By exposing both models to real-world traffic, teams can compare downstream performance metrics such as click-through rate, conversions, engagement, or revenue. This controlled experiment allows organizations to evaluate whether the candidate model genuinely improves outcomes before gradually increasing its traffic share or fully replacing the legacy model.


Canary Testing
Canary testing is a controlled rollout strategy where a new model is first deployed to a small subset of users before being gradually released to the entire user base. The name comes from an old mining practice where miners carried canary birds into coal mines to detect toxic gases—the birds would react first, warning miners of danger. Similarly, in machine learning deployments, the candidate model is initially exposed to a limited group of users while the majority continue to be served by the legacy model.
Unlike A/B testing, which randomly splits traffic across all users, canary testing targets a specific subset and progressively increases exposure if performance metrics indicate success. This gradual rollout helps teams detect issues early and roll back quickly if necessary, reducing the risk of widespread impact.


Interleaved Testing
Interleaved testing evaluates multiple models by mixing their outputs within the same response shown to users. Instead of routing an entire request to either the legacy or candidate model, the system combines predictions from both models in real time. For example, in a recommendation system, some items in the recommendation list may come from the legacy model, while others are generated by the candidate model.
The system then logs downstream engagement signals—such as click-through rate, watch time, or negative feedback—for each recommendation.

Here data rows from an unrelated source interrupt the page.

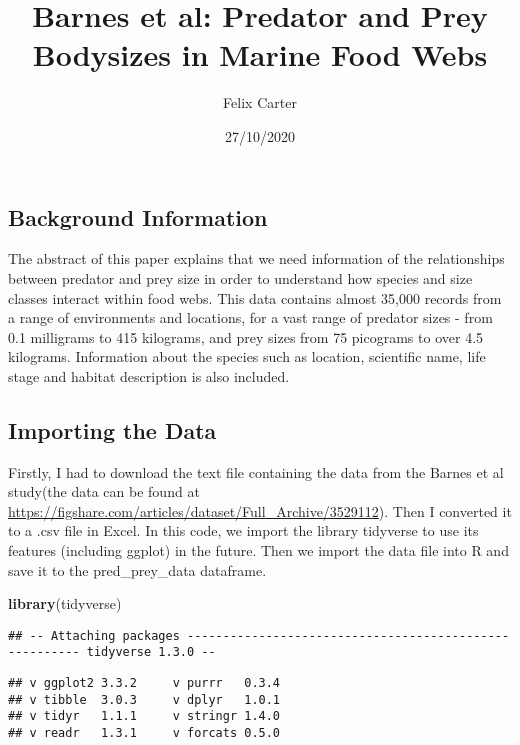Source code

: \documentclass[
]{article}
\title{Barnes et al: Predator and Prey Bodysizes in Marine Food Webs}
\author{Felix Carter}
\date{27/10/2020}
\newenvironment{Shaded}{\begin{snugshade}}{\end{snugshade}}
\newcommand{\KeywordTok}[1]{\textcolor[rgb]{0.13,0.29,0.53}{\textbf{#1}}}
\newcommand{\NormalTok}[1]{#1}
\begin{document}
\maketitle

\hypertarget{background-information}{%
\subsection{Background Information}\label{background-information}}

The abstract of this paper explains that we need information of the
relationships between predator and prey size in order to understand how
species and size classes interact within food webs. This data contains
almost 35,000 records from a range of environments and locations, for a
vast range of predator sizes - from 0.1 milligrams to 415 kilograms, and
prey sizes from 75 picograms to over 4.5 kilograms. Information about
the species such as location, scientific name, life stage and habitat
description is also included.

\hypertarget{importing-the-data}{%
\subsection{Importing the Data}\label{importing-the-data}}

Firstly, I had to download the text file containing the data from the
Barnes et al study(the data can be found at
\url{https://figshare.com/articles/dataset/Full_Archive/3529112}). Then
I converted it to a .csv file in Excel. In this code, we import the
library tidyverse to use its features (including ggplot) in the future.
Then we import the data file into R and save it to the pred\_prey\_data
dataframe.

\begin{Shaded}
\begin{Highlighting}[]
\KeywordTok{library}\NormalTok{(tidyverse)}
\end{Highlighting}
\end{Shaded}

\begin{verbatim}
## -- Attaching packages ------------------------------------------------------- tidyverse 1.3.0 --
\end{verbatim}

\begin{verbatim}
## v ggplot2 3.3.2     v purrr   0.3.4
## v tibble  3.0.3     v dplyr   1.0.1
## v tidyr   1.1.1     v stringr 1.4.0
## v readr   1.3.1     v forcats 0.5.0
\end{verbatim}
\end{document}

Because both models are evaluated within the same user interaction, interleaved testing allows teams to compare performance more directly and efficiently while minimizing biases caused by differences in user groups or traffic distribution.


Shadow Testing
Shadow testing, also known as shadow deployment or dark launch, allows teams to evaluate a new machine learning model in a real production environment without affecting the user experience. In this approach, the candidate model runs in parallel with the legacy model and receives the same live requests as the production system. However, only the legacy model’s predictions are returned to users, while the candidate model’s outputs are simply logged for analysis.
This setup helps teams assess how the new model behaves under real-world traffic and infrastructure conditions, which are often difficult to replicate in offline experiments. Shadow testing provides a low-risk way to benchmark the candidate model against the legacy model, although it cannot capture true user engagement metrics—such as clicks, watch time, or conversions—since its predictions are never shown to users.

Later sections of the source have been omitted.